IAG profit up but home, car cover to rise
INSURANCE Australia Group expects premiums for home and car insurance to rise by up to 10 per cent over the next 12 to 18 months, as it passes on the growing cost of meeting claims.
After recording a strong bounce in profits during the latest half, IAG said on Thursday that the cost of meeting claims continued to rise faster than inflation.
The costs from recent flooding and bushfires were within its allowances, but chief executive Mike Wilkins said "underlying longer-term cost trends" were likely to result in higher prices. "On a blended basis we could see prices moving in the 5-to-10-per cent range," Mr Wilkins said. The price pressure was not due to any individual event, but was being caused by continuing rises in costs such as salaries.
His comments came after IAG handed down earnings of $461 million in the six months to December, more than triple the result in the prior corresponding period.
The result was helped by strong growth in earnings from its core Australian and New Zealand operations, which helped expand group profit margins from 7.7 per cent to 19.9 per cent. Its Asian businesses, which include investments in Thailand, Malaysia, China and Vietnam, contributed almost 6 per cent of gross revenue from premiums.
IAG, the group behind the NRMA, RACV and CGU brands, is the nation's biggest insurer of cars and homes.
Australian consumers are generally regarded as less likely to shop around for insurance than customers in some other countries, and analysts expect IAG will be able to pass on most of its price rises.

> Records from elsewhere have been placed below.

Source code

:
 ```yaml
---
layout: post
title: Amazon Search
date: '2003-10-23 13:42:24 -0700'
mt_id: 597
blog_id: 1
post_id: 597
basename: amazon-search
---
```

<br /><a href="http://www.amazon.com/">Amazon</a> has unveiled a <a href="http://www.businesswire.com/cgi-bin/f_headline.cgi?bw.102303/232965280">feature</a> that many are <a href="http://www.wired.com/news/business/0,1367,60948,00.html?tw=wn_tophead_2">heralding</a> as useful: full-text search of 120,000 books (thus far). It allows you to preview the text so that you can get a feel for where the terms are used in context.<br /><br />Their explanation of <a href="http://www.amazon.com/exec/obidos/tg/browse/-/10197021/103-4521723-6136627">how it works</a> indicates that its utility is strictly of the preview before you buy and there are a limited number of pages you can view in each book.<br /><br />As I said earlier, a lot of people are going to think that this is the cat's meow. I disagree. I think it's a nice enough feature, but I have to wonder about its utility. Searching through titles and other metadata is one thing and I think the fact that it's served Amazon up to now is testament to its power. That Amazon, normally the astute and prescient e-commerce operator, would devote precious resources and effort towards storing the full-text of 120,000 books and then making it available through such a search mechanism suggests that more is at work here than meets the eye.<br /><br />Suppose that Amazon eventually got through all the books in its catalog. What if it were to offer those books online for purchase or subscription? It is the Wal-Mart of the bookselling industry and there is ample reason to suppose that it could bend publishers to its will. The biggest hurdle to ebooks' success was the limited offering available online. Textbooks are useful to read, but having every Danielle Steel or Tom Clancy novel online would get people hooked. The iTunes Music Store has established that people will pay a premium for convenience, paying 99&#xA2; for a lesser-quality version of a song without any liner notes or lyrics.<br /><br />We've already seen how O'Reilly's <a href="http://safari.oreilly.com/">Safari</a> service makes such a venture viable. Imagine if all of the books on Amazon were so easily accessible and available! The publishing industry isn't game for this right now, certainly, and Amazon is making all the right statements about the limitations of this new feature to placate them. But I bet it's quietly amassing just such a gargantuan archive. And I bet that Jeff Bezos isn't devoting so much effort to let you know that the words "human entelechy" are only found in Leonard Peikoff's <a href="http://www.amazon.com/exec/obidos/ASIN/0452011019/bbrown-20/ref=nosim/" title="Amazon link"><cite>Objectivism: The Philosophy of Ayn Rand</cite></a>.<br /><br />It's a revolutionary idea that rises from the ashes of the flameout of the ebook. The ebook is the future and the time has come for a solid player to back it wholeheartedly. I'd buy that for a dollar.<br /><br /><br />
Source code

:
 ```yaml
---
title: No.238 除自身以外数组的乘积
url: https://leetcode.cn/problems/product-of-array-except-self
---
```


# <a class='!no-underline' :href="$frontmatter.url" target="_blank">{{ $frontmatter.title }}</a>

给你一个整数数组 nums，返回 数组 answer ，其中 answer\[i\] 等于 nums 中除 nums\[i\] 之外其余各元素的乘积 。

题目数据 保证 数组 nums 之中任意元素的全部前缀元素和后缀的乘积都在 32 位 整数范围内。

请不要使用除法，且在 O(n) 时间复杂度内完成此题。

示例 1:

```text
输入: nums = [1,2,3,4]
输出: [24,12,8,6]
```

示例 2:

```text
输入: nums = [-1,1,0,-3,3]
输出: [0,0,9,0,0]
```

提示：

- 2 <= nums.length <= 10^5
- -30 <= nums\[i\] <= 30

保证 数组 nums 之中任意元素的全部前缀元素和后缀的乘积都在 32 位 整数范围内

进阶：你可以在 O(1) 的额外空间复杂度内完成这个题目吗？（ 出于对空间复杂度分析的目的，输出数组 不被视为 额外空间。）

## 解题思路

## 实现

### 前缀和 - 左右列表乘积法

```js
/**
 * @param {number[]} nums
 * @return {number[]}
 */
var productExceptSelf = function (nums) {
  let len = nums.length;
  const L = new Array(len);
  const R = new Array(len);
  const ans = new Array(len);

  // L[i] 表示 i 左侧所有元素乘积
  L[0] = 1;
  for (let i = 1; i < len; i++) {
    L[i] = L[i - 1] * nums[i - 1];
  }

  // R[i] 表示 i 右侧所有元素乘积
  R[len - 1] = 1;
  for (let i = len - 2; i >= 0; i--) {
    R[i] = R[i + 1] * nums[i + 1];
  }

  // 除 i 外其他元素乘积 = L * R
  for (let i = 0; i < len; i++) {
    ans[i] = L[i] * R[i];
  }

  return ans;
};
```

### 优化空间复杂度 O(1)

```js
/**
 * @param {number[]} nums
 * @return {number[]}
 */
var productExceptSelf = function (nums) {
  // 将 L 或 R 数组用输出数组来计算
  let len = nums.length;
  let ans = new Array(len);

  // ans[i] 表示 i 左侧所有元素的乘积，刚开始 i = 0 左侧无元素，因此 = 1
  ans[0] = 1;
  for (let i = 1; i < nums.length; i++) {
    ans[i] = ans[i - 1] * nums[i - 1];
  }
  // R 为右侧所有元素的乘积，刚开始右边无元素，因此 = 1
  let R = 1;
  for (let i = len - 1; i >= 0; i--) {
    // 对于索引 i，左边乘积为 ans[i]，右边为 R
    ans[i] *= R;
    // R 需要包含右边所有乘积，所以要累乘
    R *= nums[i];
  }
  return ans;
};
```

But an analyst at Nomura, Toby Langley, said that if wage growth were to slow it could result in increased "consumer activism" with individuals becoming more discerning about their insurance policies.
Investors welcomed the latest bounce in profits, lifting IAG shares by 15¢, or 2.8 per cent to $5.57.
Mr Langley said the strong reaction to IAG's profit result might have been influenced by the strength of its earnings from premium increases.
"The market seems to have underestimated the benefit of price rises that IAG has managed to put through its business in recent periods," Mr Langley said.
The bounce in earnings helped increase the group's capital ratio above its own benchmarks, but Mr Wilkins said that any talk of capital management, such as a special dividend, was "premature".